# [What to work on]
Every entry in the data that follows should come back exactly, pictures aside.

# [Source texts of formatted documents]
━━━━━━━━━━━━━━━━

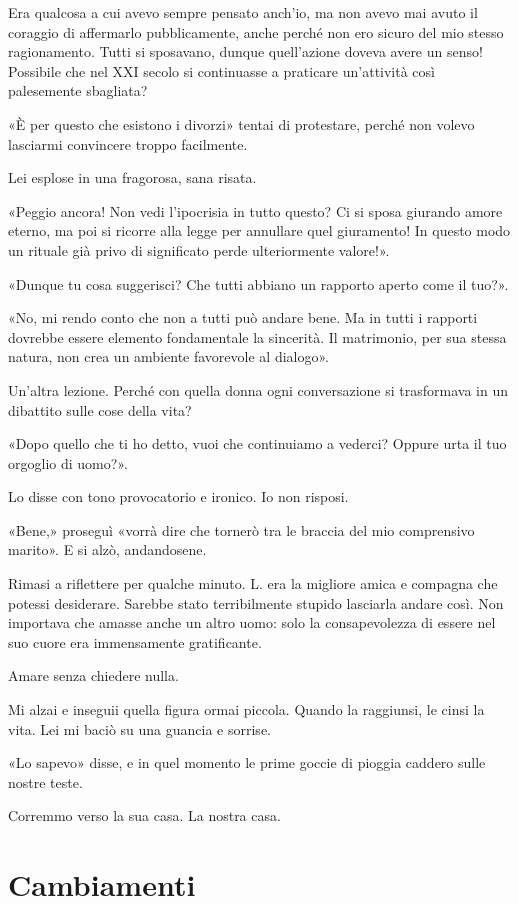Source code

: \documentclass[a4paper,10pt]{memoir}
\begin{document}
Era qualcosa a cui avevo sempre pensato anch'io, ma non avevo mai avuto il coraggio di affermarlo pubblicamente, anche
perché non ero sicuro del mio stesso ragionamento. Tutti si sposavano, dunque quell'azione doveva avere un senso!
Possibile che nel XXI secolo si continuasse a praticare un'attività così palesemente sbagliata?

«È per questo che esistono i divorzi» tentai di protestare, perché non volevo lasciarmi convincere troppo facilmente.

Lei esplose in una fragorosa, sana risata.

«Peggio ancora! Non vedi l'ipocrisia in tutto questo? Ci si sposa giurando amore eterno, ma poi si ricorre alla legge
per annullare quel giuramento! In questo modo un rituale già privo di significato perde ulteriormente valore!».

«Dunque tu cosa suggerisci? Che tutti abbiano un rapporto aperto come il tuo?».

«No, mi rendo conto che non a tutti può andare bene. Ma in tutti i rapporti dovrebbe essere elemento fondamentale la
sincerità. Il matrimonio, per sua stessa natura, non crea un ambiente favorevole al dialogo».

Un'altra lezione. Perché con quella donna ogni conversazione si trasformava in un dibattito sulle cose della vita?

«Dopo quello che ti ho detto, vuoi che continuiamo a vederci? Oppure urta il tuo orgoglio di uomo?».

Lo disse con tono provocatorio e ironico. Io non risposi.

«Bene,» proseguì «vorrà dire che tornerò tra le braccia del mio comprensivo marito». E si alzò, andandosene.

Rimasi a riflettere per qualche minuto. L. era la migliore amica e compagna che potessi desiderare. Sarebbe stato
terribilmente stupido lasciarla andare così. Non importava che amasse anche un altro uomo: solo la consapevolezza di
essere nel suo cuore era immensamente gratificante.

Amare senza chiedere nulla.

Mi alzai e inseguii quella figura ormai piccola. Quando la raggiunsi, le cinsi la vita. Lei mi baciò su una guancia e
sorrise.

«Lo sapevo» disse, e in quel momento le prime goccie di pioggia caddero sulle nostre teste.

Corremmo verso la sua casa. La nostra casa.

\chapter{Cambiamenti}
\end{document}
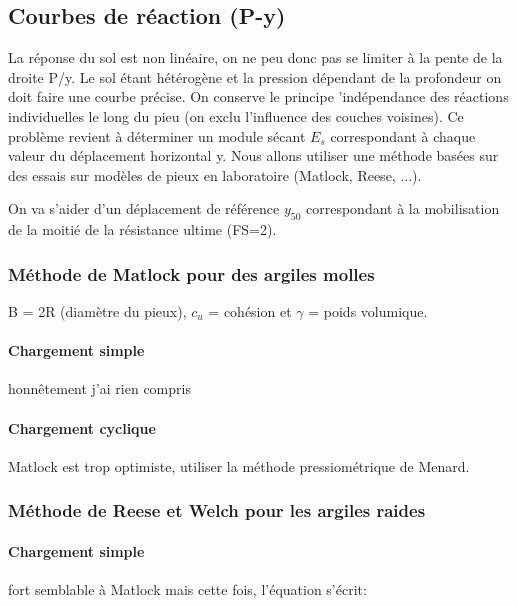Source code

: \subsection{Courbes de réaction (P-y)}

La réponse du sol est non linéaire, on ne peu donc pas se limiter à la pente de la droite P/y. Le sol étant hétérogène et la pression dépendant de la profondeur on doit faire une courbe précise. On conserve le principe 'indépendance des réactions individuelles le long du pieu (on exclu l'influence des couches voisines). Ce problème revient à déterminer un module sécant $E_s$ correspondant à chaque valeur du déplacement horizontal y. Nous allons utiliser une méthode basées sur des essais sur modèles de pieux en laboratoire (Matlock, Reese, ...).

On va s'aider d'un déplacement de référence $y_50$ correspondant à la mobilisation de la moitié de la résistance ultime (FS=2).

\subsubsection{Méthode de Matlock pour des argiles molles}

B = 2R (diamètre du pieux), $c_u$ = cohésion et $\gamma$ = poids volumique.

\paragraph{Chargement simple}

honnêtement j'ai rien compris 

\paragraph{Chargement cyclique}

Matlock est trop optimiste, utiliser la méthode pressiométrique de Menard.

\subsubsection{Méthode de Reese et Welch pour les argiles raides}

\paragraph{Chargement simple}

fort semblable à Matlock mais cette fois, l'équation s'écrit:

━━━━━━━━━━━━━━━━

# [The completed task]
Source code

: \documentclass[a4paper,10pt]{memoir}
\begin{document}
Era qualcosa a cui avevo sempre pensato anch'io, ma non avevo mai avuto il coraggio di affermarlo pubblicamente, anche
perché non ero sicuro del mio stesso ragionamento. Tutti si sposavano, dunque quell'azione doveva avere un senso!
Possibile che nel XXI secolo si continuasse a praticare un'attività così palesemente sbagliata?

«È per questo che esistono i divorzi» tentai di protestare, perché non volevo lasciarmi convincere troppo facilmente.

Lei esplose in una fragorosa, sana risata.

«Peggio ancora! Non vedi l'ipocrisia in tutto questo? Ci si sposa giurando amore eterno, ma poi si ricorre alla legge
per annullare quel giuramento! In questo modo un rituale già privo di significato perde ulteriormente valore!».

«Dunque tu cosa suggerisci? Che tutti abbiano un rapporto aperto come il tuo?».

«No, mi rendo conto che non a tutti può andare bene. Ma in tutti i rapporti dovrebbe essere elemento fondamentale la
sincerità. Il matrimonio, per sua stessa natura, non crea un ambiente favorevole al dialogo».

Un'altra lezione. Perché con quella donna ogni conversazione si trasformava in un dibattito sulle cose della vita?

«Dopo quello che ti ho detto, vuoi che continuiamo a vederci? Oppure urta il tuo orgoglio di uomo?».

Lo disse con tono provocatorio e ironico. Io non risposi.

«Bene,» proseguì «vorrà dire che tornerò tra le braccia del mio comprensivo marito». E si alzò, andandosene.

Rimasi a riflettere per qualche minuto. L. era la migliore amica e compagna che potessi desiderare. Sarebbe stato
terribilmente stupido lasciarla andare così. Non importava che amasse anche un altro uomo: solo la consapevolezza di
essere nel suo cuore era immensamente gratificante.

Amare senza chiedere nulla.

Mi alzai e inseguii quella figura ormai piccola. Quando la raggiunsi, le cinsi la vita. Lei mi baciò su una guancia e
sorrise.

«Lo sapevo» disse, e in quel momento le prime goccie di pioggia caddero sulle nostre teste.

Corremmo verso la sua casa. La nostra casa.

\chapter{Cambiamenti}
\end{document}
Source code

: \subsection{Courbes de réaction (P-y)}

La réponse du sol est non linéaire, on ne peu donc pas se limiter à la pente de la droite P/y. Le sol étant hétérogène et la pression dépendant de la profondeur on doit faire une courbe précise. On conserve le principe 'indépendance des réactions individuelles le long du pieu (on exclu l'influence des couches voisines). Ce problème revient à déterminer un module sécant $E_s$ correspondant à chaque valeur du déplacement horizontal y. Nous allons utiliser une méthode basées sur des essais sur modèles de pieux en laboratoire (Matlock, Reese, ...).

On va s'aider d'un déplacement de référence $y_50$ correspondant à la mobilisation de la moitié de la résistance ultime (FS=2).

\subsubsection{Méthode de Matlock pour des argiles molles}

B = 2R (diamètre du pieux), $c_u$ = cohésion et $\gamma$ = poids volumique.

\paragraph{Chargement simple}

honnêtement j'ai rien compris 

\paragraph{Chargement cyclique}

Matlock est trop optimiste, utiliser la méthode pressiométrique de Menard.

\subsubsection{Méthode de Reese et Welch pour les argiles raides}

\paragraph{Chargement simple}

fort semblable à Matlock mais cette fois, l'équation s'écrit:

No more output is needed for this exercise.